E se você acha que Thomas se prende a um único estilo, está enganado. Ele é responsável por diversas casas, desde o refinamento de um fine dining até a descontração de uma hamburgueria com ingredientes brasileiros, sem falar no novíssimo Tijolada, boteco com inspiração mineira aberto junto à sua esposa, Diana Litewski. Como ele mesmo explica, a chave para gerenciar esses diferentes conceitos é a consistência. “A comida tem que ser suculenta e bem temperada, com técnicas respeitadas e fornecedores de confiança”, diz o chef, que, com um time experiente, consegue manter altos padrões de qualidade em todos os seus seis empreendimentos.
O chef tem uma relação profunda com a comida. “Eu não acredito em fórmulas perfeitas, mas em convicção”, revela. Para ele, o segredo está em manter a simplicidade e a qualidade, algo que seu avô sempre o ensinou: “É fácil fazer um bom prato com muitos ingredientes, difícil é fazer um incrível com 4 ou 5”.
Se tivesse que escolher apenas um prato para representar sua filosofia de cozinha, Thomas optaria por um clássico simples, mas que representa bem sua visão: “Eu viveria de steak feito na manteiga com salada de rúcula e tomate.
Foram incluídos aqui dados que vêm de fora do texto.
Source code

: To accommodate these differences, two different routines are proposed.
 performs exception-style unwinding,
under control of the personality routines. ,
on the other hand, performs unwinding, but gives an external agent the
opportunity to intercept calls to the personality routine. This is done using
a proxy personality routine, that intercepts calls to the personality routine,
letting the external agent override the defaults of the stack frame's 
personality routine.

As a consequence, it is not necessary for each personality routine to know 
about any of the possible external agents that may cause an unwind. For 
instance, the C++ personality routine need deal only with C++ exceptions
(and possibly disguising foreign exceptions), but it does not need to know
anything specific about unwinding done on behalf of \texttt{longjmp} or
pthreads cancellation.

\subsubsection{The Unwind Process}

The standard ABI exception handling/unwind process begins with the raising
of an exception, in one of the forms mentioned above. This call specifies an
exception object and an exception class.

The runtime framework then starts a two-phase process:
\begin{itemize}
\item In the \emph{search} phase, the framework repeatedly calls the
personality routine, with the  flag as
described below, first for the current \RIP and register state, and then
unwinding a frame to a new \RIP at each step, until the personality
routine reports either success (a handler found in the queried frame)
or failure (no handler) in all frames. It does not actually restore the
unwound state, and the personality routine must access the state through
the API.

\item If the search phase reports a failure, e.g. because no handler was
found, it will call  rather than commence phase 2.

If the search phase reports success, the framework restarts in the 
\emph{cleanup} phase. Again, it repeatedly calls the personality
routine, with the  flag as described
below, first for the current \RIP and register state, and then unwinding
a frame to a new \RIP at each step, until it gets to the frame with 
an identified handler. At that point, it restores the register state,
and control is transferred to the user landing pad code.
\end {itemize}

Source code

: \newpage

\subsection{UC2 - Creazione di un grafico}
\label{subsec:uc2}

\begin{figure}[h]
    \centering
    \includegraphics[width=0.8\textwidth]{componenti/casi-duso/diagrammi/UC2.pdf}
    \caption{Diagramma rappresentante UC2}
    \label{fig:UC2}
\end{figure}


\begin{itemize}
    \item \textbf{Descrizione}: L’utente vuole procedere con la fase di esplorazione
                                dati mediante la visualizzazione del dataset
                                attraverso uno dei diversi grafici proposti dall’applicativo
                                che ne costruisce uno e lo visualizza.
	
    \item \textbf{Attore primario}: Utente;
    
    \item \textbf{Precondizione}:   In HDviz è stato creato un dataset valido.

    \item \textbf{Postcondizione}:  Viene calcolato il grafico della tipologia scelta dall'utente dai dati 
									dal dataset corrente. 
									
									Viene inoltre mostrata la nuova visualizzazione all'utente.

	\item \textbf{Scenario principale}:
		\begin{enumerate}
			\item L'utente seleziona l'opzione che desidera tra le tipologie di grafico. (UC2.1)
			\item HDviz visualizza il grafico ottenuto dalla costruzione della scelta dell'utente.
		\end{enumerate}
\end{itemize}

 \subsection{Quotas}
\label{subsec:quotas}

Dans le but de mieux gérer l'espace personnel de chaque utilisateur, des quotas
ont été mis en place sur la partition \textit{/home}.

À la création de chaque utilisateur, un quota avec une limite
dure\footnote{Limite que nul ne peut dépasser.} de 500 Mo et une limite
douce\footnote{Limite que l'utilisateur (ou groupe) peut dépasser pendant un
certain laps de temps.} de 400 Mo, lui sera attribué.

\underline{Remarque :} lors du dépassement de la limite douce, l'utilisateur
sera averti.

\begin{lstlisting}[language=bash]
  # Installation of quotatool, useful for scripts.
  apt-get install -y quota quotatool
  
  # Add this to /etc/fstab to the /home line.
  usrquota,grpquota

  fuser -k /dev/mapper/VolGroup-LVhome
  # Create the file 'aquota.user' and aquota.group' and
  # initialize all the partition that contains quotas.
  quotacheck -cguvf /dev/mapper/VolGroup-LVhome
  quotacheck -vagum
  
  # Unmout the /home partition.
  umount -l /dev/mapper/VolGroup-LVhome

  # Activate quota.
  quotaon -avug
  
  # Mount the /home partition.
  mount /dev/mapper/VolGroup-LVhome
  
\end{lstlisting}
Para mim, é a combinação perfeita para o dia a dia”, diz ele.
Ingredientes
Em sua trajetória, Thomas também encontrou ingredientes que lhe despertaram grande admiração, como o limão cravo e o mangarito. Ele vê nesses ingredientes um grande potencial e acredita que o Brasil tem muito a oferecer. “O limão cravo tem um equilíbrio perfeito entre acidez e azedo, e o mangarito tem uma textura e sabor que confundem com queijo”, explica, destacando a riqueza de nossa biodiversidade que, muitas vezes, é subestimada.
Na hora de cozinhar, sabor e qualidade são sempre a prioridade. O mais importante é sempre o prazer de comer bem. Se for com um toque de acidez, melhor ainda. “Quando se fala de Troisgros, automaticamente vem a acidez”, entrega.